WHAT NEEDS TO BE DONE - Scan the material and copy out each line where the word "Graph" occurs.

EXERCISE DATA -

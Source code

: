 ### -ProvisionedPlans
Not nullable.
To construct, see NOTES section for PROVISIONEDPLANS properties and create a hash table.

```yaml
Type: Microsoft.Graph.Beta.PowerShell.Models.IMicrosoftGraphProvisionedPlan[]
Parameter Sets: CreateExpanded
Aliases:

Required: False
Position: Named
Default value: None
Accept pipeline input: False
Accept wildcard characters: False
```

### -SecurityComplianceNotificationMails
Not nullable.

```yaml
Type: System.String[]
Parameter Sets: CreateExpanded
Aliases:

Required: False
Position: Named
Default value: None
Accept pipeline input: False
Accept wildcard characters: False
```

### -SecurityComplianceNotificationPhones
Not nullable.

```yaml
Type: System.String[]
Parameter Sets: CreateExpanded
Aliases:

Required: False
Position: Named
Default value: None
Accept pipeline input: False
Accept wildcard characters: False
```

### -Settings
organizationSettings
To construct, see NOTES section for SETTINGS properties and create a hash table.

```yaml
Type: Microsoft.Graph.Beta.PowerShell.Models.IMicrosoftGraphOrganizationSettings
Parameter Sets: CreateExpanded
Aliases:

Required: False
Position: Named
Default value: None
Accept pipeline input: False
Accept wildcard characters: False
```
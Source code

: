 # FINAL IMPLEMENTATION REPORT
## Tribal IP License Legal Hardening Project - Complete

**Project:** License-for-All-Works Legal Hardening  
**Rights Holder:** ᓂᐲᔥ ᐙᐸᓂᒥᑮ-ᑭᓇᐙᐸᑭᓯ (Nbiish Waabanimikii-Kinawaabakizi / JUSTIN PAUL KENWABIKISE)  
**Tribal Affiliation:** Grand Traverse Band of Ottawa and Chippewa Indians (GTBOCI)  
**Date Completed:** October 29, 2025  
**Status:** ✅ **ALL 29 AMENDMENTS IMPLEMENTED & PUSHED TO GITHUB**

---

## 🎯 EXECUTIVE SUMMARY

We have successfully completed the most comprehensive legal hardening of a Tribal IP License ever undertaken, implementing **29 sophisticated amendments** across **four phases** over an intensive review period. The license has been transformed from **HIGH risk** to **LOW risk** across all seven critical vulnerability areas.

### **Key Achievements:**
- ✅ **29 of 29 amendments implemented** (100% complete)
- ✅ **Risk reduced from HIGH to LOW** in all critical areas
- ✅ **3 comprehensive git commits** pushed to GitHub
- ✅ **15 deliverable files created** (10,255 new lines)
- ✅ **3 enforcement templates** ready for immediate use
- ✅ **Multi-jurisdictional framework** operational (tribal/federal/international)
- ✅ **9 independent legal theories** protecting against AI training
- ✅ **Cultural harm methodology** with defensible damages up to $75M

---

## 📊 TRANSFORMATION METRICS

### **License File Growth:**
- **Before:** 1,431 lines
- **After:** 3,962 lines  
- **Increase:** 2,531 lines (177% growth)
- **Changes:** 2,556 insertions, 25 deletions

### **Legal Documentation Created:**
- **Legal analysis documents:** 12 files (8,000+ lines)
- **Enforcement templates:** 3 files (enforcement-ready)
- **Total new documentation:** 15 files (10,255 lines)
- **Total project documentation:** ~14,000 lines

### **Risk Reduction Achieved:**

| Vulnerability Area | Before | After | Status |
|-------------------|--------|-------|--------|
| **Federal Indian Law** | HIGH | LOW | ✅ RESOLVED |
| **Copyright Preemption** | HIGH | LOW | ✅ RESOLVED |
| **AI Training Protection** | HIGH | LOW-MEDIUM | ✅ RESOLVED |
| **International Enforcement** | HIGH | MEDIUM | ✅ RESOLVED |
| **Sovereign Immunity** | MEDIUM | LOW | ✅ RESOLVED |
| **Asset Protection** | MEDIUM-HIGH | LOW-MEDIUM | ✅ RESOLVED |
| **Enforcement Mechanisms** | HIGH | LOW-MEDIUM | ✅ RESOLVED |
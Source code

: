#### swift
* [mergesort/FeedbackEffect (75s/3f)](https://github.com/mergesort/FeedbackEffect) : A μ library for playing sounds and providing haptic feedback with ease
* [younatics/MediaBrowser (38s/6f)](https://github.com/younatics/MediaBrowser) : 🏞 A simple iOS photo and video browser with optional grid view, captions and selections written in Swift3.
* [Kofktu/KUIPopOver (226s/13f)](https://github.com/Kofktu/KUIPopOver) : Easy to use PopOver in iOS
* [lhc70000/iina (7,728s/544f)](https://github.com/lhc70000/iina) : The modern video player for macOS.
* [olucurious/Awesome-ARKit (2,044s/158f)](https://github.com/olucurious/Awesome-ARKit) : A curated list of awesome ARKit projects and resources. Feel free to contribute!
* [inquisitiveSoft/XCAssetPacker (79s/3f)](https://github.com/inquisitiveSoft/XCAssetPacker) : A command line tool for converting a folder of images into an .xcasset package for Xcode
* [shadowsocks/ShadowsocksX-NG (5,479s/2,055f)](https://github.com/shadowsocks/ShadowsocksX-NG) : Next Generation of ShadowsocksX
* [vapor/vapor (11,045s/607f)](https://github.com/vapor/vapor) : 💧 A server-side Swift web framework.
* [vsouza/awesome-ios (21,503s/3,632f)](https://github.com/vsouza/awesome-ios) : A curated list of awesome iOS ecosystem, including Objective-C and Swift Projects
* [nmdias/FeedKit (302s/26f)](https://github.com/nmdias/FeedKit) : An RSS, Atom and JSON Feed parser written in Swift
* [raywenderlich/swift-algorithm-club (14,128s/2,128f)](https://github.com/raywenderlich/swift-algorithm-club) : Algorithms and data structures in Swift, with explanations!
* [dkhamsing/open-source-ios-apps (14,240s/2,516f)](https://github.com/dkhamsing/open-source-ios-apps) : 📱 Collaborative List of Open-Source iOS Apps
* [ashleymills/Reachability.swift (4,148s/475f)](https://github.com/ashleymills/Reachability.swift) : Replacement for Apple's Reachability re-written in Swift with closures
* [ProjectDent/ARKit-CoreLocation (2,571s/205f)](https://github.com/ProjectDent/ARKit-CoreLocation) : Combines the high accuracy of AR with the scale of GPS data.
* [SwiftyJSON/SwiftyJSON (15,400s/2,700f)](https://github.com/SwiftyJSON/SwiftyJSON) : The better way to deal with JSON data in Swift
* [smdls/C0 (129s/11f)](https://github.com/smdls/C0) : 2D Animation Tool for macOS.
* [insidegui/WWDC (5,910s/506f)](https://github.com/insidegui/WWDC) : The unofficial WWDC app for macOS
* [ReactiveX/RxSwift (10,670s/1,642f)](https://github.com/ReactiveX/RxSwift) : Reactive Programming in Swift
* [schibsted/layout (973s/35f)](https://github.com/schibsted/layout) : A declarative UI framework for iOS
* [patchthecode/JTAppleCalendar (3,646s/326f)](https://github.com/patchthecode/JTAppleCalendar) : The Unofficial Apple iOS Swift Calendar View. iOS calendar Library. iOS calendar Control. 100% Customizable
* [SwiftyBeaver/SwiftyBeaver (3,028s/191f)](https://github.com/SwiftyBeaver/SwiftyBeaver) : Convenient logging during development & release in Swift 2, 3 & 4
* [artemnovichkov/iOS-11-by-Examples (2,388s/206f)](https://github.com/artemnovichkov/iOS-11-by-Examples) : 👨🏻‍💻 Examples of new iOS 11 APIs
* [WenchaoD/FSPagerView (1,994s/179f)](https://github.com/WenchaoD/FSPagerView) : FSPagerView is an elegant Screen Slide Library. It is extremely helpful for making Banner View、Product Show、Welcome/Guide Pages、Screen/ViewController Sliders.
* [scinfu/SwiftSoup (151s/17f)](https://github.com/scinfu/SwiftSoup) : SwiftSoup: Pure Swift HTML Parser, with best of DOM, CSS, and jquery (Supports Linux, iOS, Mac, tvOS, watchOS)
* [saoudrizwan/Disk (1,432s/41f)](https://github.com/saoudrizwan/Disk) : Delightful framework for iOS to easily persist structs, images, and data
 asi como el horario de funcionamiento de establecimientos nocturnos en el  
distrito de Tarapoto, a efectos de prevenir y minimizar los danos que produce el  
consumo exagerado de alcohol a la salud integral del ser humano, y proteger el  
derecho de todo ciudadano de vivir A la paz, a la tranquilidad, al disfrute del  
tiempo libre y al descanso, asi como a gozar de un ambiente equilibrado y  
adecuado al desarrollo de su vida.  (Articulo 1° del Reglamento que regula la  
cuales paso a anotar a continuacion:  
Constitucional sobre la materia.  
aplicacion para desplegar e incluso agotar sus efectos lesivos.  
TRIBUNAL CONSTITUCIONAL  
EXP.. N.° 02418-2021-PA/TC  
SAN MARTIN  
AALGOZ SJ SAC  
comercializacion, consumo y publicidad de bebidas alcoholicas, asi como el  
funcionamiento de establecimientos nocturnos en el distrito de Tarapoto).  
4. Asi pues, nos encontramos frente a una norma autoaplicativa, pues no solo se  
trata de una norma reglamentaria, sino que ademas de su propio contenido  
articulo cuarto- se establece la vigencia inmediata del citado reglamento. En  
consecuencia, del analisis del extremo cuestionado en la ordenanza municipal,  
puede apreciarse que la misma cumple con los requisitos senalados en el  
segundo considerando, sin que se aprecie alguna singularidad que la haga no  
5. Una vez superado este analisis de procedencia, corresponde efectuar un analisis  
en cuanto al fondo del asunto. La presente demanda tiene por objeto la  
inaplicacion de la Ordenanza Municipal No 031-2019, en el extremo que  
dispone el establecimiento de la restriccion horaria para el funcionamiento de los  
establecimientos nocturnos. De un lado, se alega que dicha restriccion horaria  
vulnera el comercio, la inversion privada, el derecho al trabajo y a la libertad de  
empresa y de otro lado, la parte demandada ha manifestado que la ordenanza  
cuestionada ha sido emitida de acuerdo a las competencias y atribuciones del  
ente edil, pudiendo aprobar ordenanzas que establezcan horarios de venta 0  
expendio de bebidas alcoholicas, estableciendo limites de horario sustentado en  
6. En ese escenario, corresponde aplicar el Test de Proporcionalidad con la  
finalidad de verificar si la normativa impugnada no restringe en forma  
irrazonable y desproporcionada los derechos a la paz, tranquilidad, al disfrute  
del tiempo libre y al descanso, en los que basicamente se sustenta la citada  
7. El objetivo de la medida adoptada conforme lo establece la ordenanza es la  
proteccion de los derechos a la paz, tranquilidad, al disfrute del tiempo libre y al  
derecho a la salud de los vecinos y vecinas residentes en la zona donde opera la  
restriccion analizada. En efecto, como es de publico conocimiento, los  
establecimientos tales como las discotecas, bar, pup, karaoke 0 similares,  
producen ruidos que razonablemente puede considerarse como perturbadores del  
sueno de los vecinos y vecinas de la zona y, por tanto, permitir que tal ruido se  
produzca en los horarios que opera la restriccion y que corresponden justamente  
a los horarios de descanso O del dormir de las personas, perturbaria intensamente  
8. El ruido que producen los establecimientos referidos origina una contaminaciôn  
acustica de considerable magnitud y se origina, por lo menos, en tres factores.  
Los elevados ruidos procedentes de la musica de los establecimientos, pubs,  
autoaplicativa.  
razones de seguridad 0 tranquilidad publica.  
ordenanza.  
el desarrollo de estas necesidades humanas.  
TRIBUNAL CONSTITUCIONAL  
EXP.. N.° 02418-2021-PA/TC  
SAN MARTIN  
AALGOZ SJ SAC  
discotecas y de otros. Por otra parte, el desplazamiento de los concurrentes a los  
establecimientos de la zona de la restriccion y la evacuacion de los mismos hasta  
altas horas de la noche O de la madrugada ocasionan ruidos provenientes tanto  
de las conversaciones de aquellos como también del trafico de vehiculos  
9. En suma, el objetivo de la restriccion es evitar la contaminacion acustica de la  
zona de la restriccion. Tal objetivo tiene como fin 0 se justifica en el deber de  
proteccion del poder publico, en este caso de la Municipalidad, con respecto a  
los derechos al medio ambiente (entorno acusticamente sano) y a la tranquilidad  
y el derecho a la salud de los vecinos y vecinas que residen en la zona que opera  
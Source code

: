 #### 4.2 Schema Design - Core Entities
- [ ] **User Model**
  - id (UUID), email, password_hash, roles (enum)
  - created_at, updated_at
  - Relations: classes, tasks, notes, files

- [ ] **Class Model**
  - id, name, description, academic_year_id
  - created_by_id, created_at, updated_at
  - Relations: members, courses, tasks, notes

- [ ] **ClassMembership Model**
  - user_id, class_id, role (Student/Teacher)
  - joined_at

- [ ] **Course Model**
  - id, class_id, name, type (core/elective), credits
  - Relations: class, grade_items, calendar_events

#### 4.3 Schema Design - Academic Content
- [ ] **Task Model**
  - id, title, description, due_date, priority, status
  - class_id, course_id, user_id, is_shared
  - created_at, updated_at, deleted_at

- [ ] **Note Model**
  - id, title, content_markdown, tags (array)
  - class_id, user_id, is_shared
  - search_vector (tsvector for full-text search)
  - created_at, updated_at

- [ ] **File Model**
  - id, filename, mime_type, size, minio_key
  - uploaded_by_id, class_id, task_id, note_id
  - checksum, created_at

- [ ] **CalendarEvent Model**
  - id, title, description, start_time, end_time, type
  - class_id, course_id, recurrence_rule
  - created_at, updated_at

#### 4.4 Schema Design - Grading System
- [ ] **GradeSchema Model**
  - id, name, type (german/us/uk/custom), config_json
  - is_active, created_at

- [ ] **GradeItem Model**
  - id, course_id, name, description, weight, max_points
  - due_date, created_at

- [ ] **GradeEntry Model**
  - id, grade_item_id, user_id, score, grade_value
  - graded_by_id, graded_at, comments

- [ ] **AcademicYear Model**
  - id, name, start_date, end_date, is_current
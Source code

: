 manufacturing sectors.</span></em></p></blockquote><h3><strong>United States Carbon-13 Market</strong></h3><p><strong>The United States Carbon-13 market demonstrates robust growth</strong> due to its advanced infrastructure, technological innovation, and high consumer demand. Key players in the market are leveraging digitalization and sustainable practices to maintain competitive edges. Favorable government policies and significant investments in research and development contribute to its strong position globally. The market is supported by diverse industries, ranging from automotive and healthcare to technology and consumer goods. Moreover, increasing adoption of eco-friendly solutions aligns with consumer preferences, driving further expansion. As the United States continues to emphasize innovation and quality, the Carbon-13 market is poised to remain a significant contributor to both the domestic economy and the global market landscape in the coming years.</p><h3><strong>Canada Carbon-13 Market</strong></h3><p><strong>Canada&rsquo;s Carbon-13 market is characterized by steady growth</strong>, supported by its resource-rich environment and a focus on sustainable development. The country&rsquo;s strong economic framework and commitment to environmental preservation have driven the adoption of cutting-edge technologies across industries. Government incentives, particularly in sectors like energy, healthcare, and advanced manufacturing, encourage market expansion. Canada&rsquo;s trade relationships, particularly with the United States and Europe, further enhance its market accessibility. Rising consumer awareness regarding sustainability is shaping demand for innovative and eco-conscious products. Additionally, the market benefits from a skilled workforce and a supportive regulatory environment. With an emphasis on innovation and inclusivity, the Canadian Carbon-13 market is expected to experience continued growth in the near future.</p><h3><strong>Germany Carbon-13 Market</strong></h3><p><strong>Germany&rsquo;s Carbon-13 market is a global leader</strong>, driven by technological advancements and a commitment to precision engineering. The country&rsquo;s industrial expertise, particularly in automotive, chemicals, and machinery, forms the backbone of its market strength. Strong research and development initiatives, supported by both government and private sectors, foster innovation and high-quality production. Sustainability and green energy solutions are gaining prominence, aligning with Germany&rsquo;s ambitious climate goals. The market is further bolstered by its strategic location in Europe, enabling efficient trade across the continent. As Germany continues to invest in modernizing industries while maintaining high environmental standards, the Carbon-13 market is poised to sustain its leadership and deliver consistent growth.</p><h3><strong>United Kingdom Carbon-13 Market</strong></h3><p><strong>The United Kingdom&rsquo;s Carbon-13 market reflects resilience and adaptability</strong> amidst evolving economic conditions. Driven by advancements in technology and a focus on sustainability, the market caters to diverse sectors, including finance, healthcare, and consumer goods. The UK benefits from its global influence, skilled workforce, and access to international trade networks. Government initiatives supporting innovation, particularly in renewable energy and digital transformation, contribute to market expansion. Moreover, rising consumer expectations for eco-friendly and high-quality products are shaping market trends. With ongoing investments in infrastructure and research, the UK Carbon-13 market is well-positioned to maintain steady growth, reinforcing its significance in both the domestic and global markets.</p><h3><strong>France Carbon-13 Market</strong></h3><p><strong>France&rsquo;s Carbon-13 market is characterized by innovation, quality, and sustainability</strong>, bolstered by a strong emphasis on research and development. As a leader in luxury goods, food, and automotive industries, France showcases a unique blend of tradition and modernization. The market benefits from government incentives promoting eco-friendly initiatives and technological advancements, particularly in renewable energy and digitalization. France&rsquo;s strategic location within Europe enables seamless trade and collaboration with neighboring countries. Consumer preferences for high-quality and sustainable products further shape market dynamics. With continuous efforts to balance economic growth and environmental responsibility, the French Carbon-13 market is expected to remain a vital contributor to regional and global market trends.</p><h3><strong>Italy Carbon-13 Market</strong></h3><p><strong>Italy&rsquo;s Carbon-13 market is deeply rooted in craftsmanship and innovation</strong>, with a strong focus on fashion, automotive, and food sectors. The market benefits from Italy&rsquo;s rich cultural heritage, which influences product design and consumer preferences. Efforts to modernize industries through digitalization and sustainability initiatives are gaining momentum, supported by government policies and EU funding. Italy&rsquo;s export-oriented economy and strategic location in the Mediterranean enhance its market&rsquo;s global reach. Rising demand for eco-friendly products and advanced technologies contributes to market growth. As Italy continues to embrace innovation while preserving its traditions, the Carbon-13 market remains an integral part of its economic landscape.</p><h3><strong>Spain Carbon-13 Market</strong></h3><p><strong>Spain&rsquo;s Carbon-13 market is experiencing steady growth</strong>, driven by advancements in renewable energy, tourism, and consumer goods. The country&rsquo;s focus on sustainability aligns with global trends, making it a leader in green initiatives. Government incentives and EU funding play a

RESULT OF THE EXERCISE -
Type: Microsoft.Graph.Beta.PowerShell.Models.IMicrosoftGraphProvisionedPlan[]
Type: Microsoft.Graph.Beta.PowerShell.Models.IMicrosoftGraphOrganizationSettings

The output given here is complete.